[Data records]
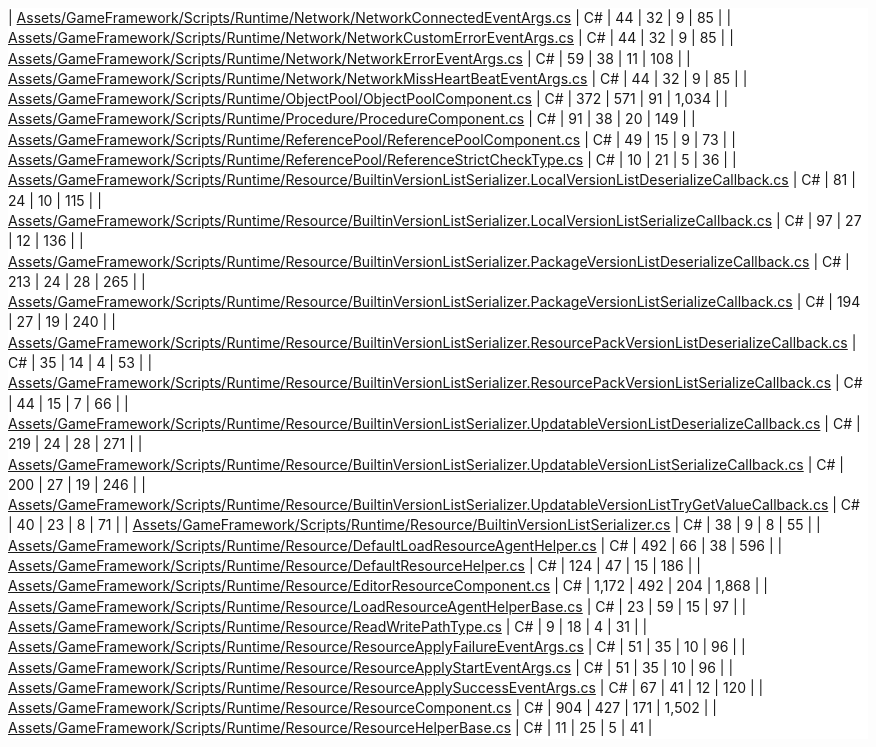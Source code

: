 | [Assets/GameFramework/Scripts/Runtime/Network/NetworkConnectedEventArgs.cs](/Assets/GameFramework/Scripts/Runtime/Network/NetworkConnectedEventArgs.cs) | C# | 44 | 32 | 9 | 85 |
| [Assets/GameFramework/Scripts/Runtime/Network/NetworkCustomErrorEventArgs.cs](/Assets/GameFramework/Scripts/Runtime/Network/NetworkCustomErrorEventArgs.cs) | C# | 44 | 32 | 9 | 85 |
| [Assets/GameFramework/Scripts/Runtime/Network/NetworkErrorEventArgs.cs](/Assets/GameFramework/Scripts/Runtime/Network/NetworkErrorEventArgs.cs) | C# | 59 | 38 | 11 | 108 |
| [Assets/GameFramework/Scripts/Runtime/Network/NetworkMissHeartBeatEventArgs.cs](/Assets/GameFramework/Scripts/Runtime/Network/NetworkMissHeartBeatEventArgs.cs) | C# | 44 | 32 | 9 | 85 |
| [Assets/GameFramework/Scripts/Runtime/ObjectPool/ObjectPoolComponent.cs](/Assets/GameFramework/Scripts/Runtime/ObjectPool/ObjectPoolComponent.cs) | C# | 372 | 571 | 91 | 1,034 |
| [Assets/GameFramework/Scripts/Runtime/Procedure/ProcedureComponent.cs](/Assets/GameFramework/Scripts/Runtime/Procedure/ProcedureComponent.cs) | C# | 91 | 38 | 20 | 149 |
| [Assets/GameFramework/Scripts/Runtime/ReferencePool/ReferencePoolComponent.cs](/Assets/GameFramework/Scripts/Runtime/ReferencePool/ReferencePoolComponent.cs) | C# | 49 | 15 | 9 | 73 |
| [Assets/GameFramework/Scripts/Runtime/ReferencePool/ReferenceStrictCheckType.cs](/Assets/GameFramework/Scripts/Runtime/ReferencePool/ReferenceStrictCheckType.cs) | C# | 10 | 21 | 5 | 36 |
| [Assets/GameFramework/Scripts/Runtime/Resource/BuiltinVersionListSerializer.LocalVersionListDeserializeCallback.cs](/Assets/GameFramework/Scripts/Runtime/Resource/BuiltinVersionListSerializer.LocalVersionListDeserializeCallback.cs) | C# | 81 | 24 | 10 | 115 |
| [Assets/GameFramework/Scripts/Runtime/Resource/BuiltinVersionListSerializer.LocalVersionListSerializeCallback.cs](/Assets/GameFramework/Scripts/Runtime/Resource/BuiltinVersionListSerializer.LocalVersionListSerializeCallback.cs) | C# | 97 | 27 | 12 | 136 |
| [Assets/GameFramework/Scripts/Runtime/Resource/BuiltinVersionListSerializer.PackageVersionListDeserializeCallback.cs](/Assets/GameFramework/Scripts/Runtime/Resource/BuiltinVersionListSerializer.PackageVersionListDeserializeCallback.cs) | C# | 213 | 24 | 28 | 265 |
| [Assets/GameFramework/Scripts/Runtime/Resource/BuiltinVersionListSerializer.PackageVersionListSerializeCallback.cs](/Assets/GameFramework/Scripts/Runtime/Resource/BuiltinVersionListSerializer.PackageVersionListSerializeCallback.cs) | C# | 194 | 27 | 19 | 240 |
| [Assets/GameFramework/Scripts/Runtime/Resource/BuiltinVersionListSerializer.ResourcePackVersionListDeserializeCallback.cs](/Assets/GameFramework/Scripts/Runtime/Resource/BuiltinVersionListSerializer.ResourcePackVersionListDeserializeCallback.cs) | C# | 35 | 14 | 4 | 53 |
| [Assets/GameFramework/Scripts/Runtime/Resource/BuiltinVersionListSerializer.ResourcePackVersionListSerializeCallback.cs](/Assets/GameFramework/Scripts/Runtime/Resource/BuiltinVersionListSerializer.ResourcePackVersionListSerializeCallback.cs) | C# | 44 | 15 | 7 | 66 |
| [Assets/GameFramework/Scripts/Runtime/Resource/BuiltinVersionListSerializer.UpdatableVersionListDeserializeCallback.cs](/Assets/GameFramework/Scripts/Runtime/Resource/BuiltinVersionListSerializer.UpdatableVersionListDeserializeCallback.cs) | C# | 219 | 24 | 28 | 271 |
| [Assets/GameFramework/Scripts/Runtime/Resource/BuiltinVersionListSerializer.UpdatableVersionListSerializeCallback.cs](/Assets/GameFramework/Scripts/Runtime/Resource/BuiltinVersionListSerializer.UpdatableVersionListSerializeCallback.cs) | C# | 200 | 27 | 19 | 246 |
| [Assets/GameFramework/Scripts/Runtime/Resource/BuiltinVersionListSerializer.UpdatableVersionListTryGetValueCallback.cs](/Assets/GameFramework/Scripts/Runtime/Resource/BuiltinVersionListSerializer.UpdatableVersionListTryGetValueCallback.cs) | C# | 40 | 23 | 8 | 71 |
| [Assets/GameFramework/Scripts/Runtime/Resource/BuiltinVersionListSerializer.cs](/Assets/GameFramework/Scripts/Runtime/Resource/BuiltinVersionListSerializer.cs) | C# | 38 | 9 | 8 | 55 |
| [Assets/GameFramework/Scripts/Runtime/Resource/DefaultLoadResourceAgentHelper.cs](/Assets/GameFramework/Scripts/Runtime/Resource/DefaultLoadResourceAgentHelper.cs) | C# | 492 | 66 | 38 | 596 |
| [Assets/GameFramework/Scripts/Runtime/Resource/DefaultResourceHelper.cs](/Assets/GameFramework/Scripts/Runtime/Resource/DefaultResourceHelper.cs) | C# | 124 | 47 | 15 | 186 |
| [Assets/GameFramework/Scripts/Runtime/Resource/EditorResourceComponent.cs](/Assets/GameFramework/Scripts/Runtime/Resource/EditorResourceComponent.cs) | C# | 1,172 | 492 | 204 | 1,868 |
| [Assets/GameFramework/Scripts/Runtime/Resource/LoadResourceAgentHelperBase.cs](/Assets/GameFramework/Scripts/Runtime/Resource/LoadResourceAgentHelperBase.cs) | C# | 23 | 59 | 15 | 97 |
| [Assets/GameFramework/Scripts/Runtime/Resource/ReadWritePathType.cs](/Assets/GameFramework/Scripts/Runtime/Resource/ReadWritePathType.cs) | C# | 9 | 18 | 4 | 31 |
| [Assets/GameFramework/Scripts/Runtime/Resource/ResourceApplyFailureEventArgs.cs](/Assets/GameFramework/Scripts/Runtime/Resource/ResourceApplyFailureEventArgs.cs) | C# | 51 | 35 | 10 | 96 |
| [Assets/GameFramework/Scripts/Runtime/Resource/ResourceApplyStartEventArgs.cs](/Assets/GameFramework/Scripts/Runtime/Resource/ResourceApplyStartEventArgs.cs) | C# | 51 | 35 | 10 | 96 |
| [Assets/GameFramework/Scripts/Runtime/Resource/ResourceApplySuccessEventArgs.cs](/Assets/GameFramework/Scripts/Runtime/Resource/ResourceApplySuccessEventArgs.cs) | C# | 67 | 41 | 12 | 120 |
| [Assets/GameFramework/Scripts/Runtime/Resource/ResourceComponent.cs](/Assets/GameFramework/Scripts/Runtime/Resource/ResourceComponent.cs) | C# | 904 | 427 | 171 | 1,502 |
| [Assets/GameFramework/Scripts/Runtime/Resource/ResourceHelperBase.cs](/Assets/GameFramework/Scripts/Runtime/Resource/ResourceHelperBase.cs) | C# | 11 | 25 | 5 | 41 |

— Assigned task —
From the records above, show each line that contains the word "Network".

— Result of the task —
: | [Assets/GameFramework/Scripts/Runtime/Network/NetworkConnectedEventArgs.cs](/Assets/GameFramework/Scripts/Runtime/Network/NetworkConnectedEventArgs.cs) | C# | 44 | 32 | 9 | 85 |
| [Assets/GameFramework/Scripts/Runtime/Network/NetworkCustomErrorEventArgs.cs](/Assets/GameFramework/Scripts/Runtime/Network/NetworkCustomErrorEventArgs.cs) | C# | 44 | 32 | 9 | 85 |
| [Assets/GameFramework/Scripts/Runtime/Network/NetworkErrorEventArgs.cs](/Assets/GameFramework/Scripts/Runtime/Network/NetworkErrorEventArgs.cs) | C# | 59 | 38 | 11 | 108 |
| [Assets/GameFramework/Scripts/Runtime/Network/NetworkMissHeartBeatEventArgs.cs](/Assets/GameFramework/Scripts/Runtime/Network/NetworkMissHeartBeatEventArgs.cs) | C# | 44 | 32 | 9 | 85 |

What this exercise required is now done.